- Born: 1981 (age 44–45) Dallas, Texas, United States
- Occupations: Entrepreneur, inventor, software developer
- Known for: Cybersecurity expert who was cyber-security advisor for the U.S. Secret Service and the Federal Bureau of Investigation (FBI)

= Greg Martin (entrepreneur) =

American cybersecurity expert and entrepreneur (born 1981)

Greg Martin (born 1981) is an American cybersecurity expert and entrepreneur. Martin was the founder of cyber-security company Anomali and the founder of the cyber security company JASK (Acquired by Sumo Logic 2019).

Martin is credited with inventing the first Threat Intelligence Platform (TIP), and is the creator of the popular open source Honeypot project “Modern Honey Network”.

== Early life and education ==
Martin was born in 1981 in Dallas and grew up in working-class Waxahachie, Texas.

Martin, a self proclaimed autodidact, taught himself taught himself to write code on his family's first personal computer, an IBM 8086 clone. He was a teenage computer hacker, pulling pranks like creating a program to flood the local Domino's Pizza with bogus calls and infiltrating his high school's servers, programming the computers to shut off simultaneously.

== Career ==
At age 16, while still in high school, Martin ran the local dial-up Internet service provider. After graduating high school, he moved to Dallas, Texas, to work as a network engineer.

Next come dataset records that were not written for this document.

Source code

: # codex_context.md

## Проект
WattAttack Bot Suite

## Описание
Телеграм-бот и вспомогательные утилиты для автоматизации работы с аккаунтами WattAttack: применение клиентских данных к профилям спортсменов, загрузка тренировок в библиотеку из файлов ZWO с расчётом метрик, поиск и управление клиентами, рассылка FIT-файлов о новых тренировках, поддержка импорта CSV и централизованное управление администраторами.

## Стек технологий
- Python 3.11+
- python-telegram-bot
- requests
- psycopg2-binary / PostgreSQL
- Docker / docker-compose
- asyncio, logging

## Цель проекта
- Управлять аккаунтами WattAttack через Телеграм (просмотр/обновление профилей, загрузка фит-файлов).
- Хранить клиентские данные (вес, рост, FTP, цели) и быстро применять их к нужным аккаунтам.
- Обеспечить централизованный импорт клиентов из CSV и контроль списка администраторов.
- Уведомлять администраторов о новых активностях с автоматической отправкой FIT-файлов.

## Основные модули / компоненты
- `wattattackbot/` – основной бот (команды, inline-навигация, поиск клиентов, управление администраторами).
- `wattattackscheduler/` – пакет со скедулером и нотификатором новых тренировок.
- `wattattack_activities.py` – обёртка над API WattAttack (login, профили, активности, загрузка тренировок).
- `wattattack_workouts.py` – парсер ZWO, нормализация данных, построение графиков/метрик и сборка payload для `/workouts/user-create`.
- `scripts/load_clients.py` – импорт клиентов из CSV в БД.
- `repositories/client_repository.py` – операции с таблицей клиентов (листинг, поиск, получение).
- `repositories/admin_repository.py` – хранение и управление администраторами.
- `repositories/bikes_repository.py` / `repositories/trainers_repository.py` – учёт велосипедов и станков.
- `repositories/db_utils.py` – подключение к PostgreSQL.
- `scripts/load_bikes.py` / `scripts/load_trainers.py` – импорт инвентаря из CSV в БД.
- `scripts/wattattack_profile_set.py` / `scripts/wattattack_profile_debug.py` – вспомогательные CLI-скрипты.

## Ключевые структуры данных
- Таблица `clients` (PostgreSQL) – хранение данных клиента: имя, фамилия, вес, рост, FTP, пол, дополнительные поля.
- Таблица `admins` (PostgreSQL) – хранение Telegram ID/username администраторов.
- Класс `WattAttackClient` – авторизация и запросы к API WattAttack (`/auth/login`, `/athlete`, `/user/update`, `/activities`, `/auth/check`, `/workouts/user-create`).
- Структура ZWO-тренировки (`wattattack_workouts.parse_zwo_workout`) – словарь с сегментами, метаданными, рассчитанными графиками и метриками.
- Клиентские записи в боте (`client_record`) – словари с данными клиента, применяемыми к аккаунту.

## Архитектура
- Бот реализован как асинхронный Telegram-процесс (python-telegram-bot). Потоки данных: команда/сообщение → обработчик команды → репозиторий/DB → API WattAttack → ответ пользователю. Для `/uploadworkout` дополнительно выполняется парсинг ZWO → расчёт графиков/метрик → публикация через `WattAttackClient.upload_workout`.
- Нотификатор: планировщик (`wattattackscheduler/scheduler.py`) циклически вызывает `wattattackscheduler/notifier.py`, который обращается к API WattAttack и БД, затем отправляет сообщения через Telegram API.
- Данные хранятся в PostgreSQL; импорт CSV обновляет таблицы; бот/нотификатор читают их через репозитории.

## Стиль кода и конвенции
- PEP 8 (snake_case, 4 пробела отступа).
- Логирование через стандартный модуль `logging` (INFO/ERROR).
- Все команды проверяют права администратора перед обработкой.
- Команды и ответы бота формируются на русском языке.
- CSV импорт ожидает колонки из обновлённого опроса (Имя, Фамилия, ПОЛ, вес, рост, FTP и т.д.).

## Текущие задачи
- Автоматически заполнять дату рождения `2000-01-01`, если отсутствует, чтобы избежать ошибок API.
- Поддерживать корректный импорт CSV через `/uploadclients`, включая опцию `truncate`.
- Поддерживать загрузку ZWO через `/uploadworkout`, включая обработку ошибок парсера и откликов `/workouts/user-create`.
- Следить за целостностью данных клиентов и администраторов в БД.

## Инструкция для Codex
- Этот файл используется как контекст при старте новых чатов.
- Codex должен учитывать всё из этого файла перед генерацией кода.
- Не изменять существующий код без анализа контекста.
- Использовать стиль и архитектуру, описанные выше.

In his mid-twenties, he taught a computer security course for NASA. During this time he also acted as a cyber-security advisor for the U.S. Secret Service and the Federal Bureau of Investigation (FBI), helping the organizations track and shut down criminal networks.

In 2009, Martin became a cyber-security consultant for leading SIEM company ArcSight (which was later acquired by Hewlett-Packard).

In 2012, he left HP (Arcsight) and founded cloud computing security company ThreatStream Inc. (now known as Anomali), in Redwood City, California.

In 2015, Martin launched cloud security and artificial intelligence company JASK in San Francisco.

In 2022, Martin co-founded cybersecurity company Ghost Security, based in Austin, Texas, where he is chief executive officer. Martin resides in Austin, Texas with his family.

== Boards ==
Martin is an independent board director of SOC Prime Inc, Advisory Board of Anomali, Inc. and Acalvio Technologies.

== Commentary and contributions ==
Martin serves as a cybersecurity industry resource, and has been quoted in industry news stories on a variety of topics, from high-profile data breaches to government cybersecurity.